▶ **Listed entries**:
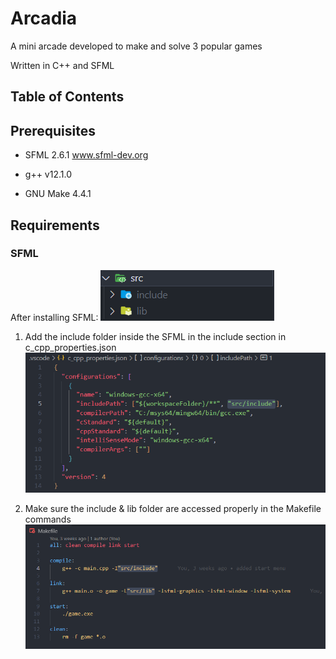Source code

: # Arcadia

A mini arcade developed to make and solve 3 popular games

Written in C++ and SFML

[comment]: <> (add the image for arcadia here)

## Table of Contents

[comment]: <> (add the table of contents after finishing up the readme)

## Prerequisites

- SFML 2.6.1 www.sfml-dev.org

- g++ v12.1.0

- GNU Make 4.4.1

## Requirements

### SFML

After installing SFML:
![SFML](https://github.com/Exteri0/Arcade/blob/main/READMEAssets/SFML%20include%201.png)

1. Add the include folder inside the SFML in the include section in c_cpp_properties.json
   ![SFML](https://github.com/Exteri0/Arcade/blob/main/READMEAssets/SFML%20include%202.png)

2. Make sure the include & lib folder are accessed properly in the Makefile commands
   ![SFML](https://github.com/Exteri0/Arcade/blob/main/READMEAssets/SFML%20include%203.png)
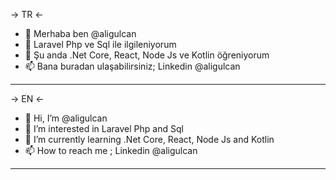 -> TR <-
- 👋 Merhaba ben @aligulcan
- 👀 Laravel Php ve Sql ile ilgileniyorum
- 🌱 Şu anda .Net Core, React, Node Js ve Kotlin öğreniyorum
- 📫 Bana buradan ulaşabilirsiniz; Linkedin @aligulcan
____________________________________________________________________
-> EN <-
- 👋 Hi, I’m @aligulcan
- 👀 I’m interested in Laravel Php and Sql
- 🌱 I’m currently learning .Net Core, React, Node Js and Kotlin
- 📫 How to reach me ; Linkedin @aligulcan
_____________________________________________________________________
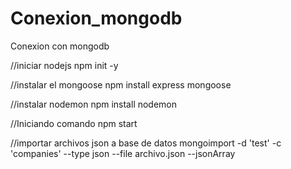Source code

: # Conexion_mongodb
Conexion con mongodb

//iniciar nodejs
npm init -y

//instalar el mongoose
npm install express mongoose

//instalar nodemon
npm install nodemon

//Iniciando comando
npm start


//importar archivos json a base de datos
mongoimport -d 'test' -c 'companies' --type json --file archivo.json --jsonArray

▶ **Work instruction**: Nothing but the pictures may be dropped; restate the material word for word.

▶ **Solution for this problem**:
Source code

: # Arcadia

A mini arcade developed to make and solve 3 popular games

Written in C++ and SFML

[comment]: <> (add the image for arcadia here)

## Table of Contents

[comment]: <> (add the table of contents after finishing up the readme)

## Prerequisites

- SFML 2.6.1 www.sfml-dev.org

- g++ v12.1.0

- GNU Make 4.4.1

## Requirements

### SFML

After installing SFML:
![SFML](https://github.com/Exteri0/Arcade/blob/main/READMEAssets/SFML%20include%201.png)

1. Add the include folder inside the SFML in the include section in c_cpp_properties.json
   ![SFML](https://github.com/Exteri0/Arcade/blob/main/READMEAssets/SFML%20include%202.png)

2. Make sure the include & lib folder are accessed properly in the Makefile commands
   ![SFML](https://github.com/Exteri0/Arcade/blob/main/READMEAssets/SFML%20include%203.png)
 -> TR <-
- 👋 Merhaba ben @aligulcan
- 👀 Laravel Php ve Sql ile ilgileniyorum
- 🌱 Şu anda .Net Core, React, Node Js ve Kotlin öğreniyorum
- 📫 Bana buradan ulaşabilirsiniz; Linkedin @aligulcan
____________________________________________________________________
-> EN <-
- 👋 Hi, I’m @aligulcan
- 👀 I’m interested in Laravel Php and Sql
- 🌱 I’m currently learning .Net Core, React, Node Js and Kotlin
- 📫 How to reach me ; Linkedin @aligulcan
_____________________________________________________________________
Source code

: # Conexion_mongodb
Conexion con mongodb

//iniciar nodejs
npm init -y

//instalar el mongoose
npm install express mongoose

//instalar nodemon
npm install nodemon

//Iniciando comando
npm start


//importar archivos json a base de datos
mongoimport -d 'test' -c 'companies' --type json --file archivo.json --jsonArray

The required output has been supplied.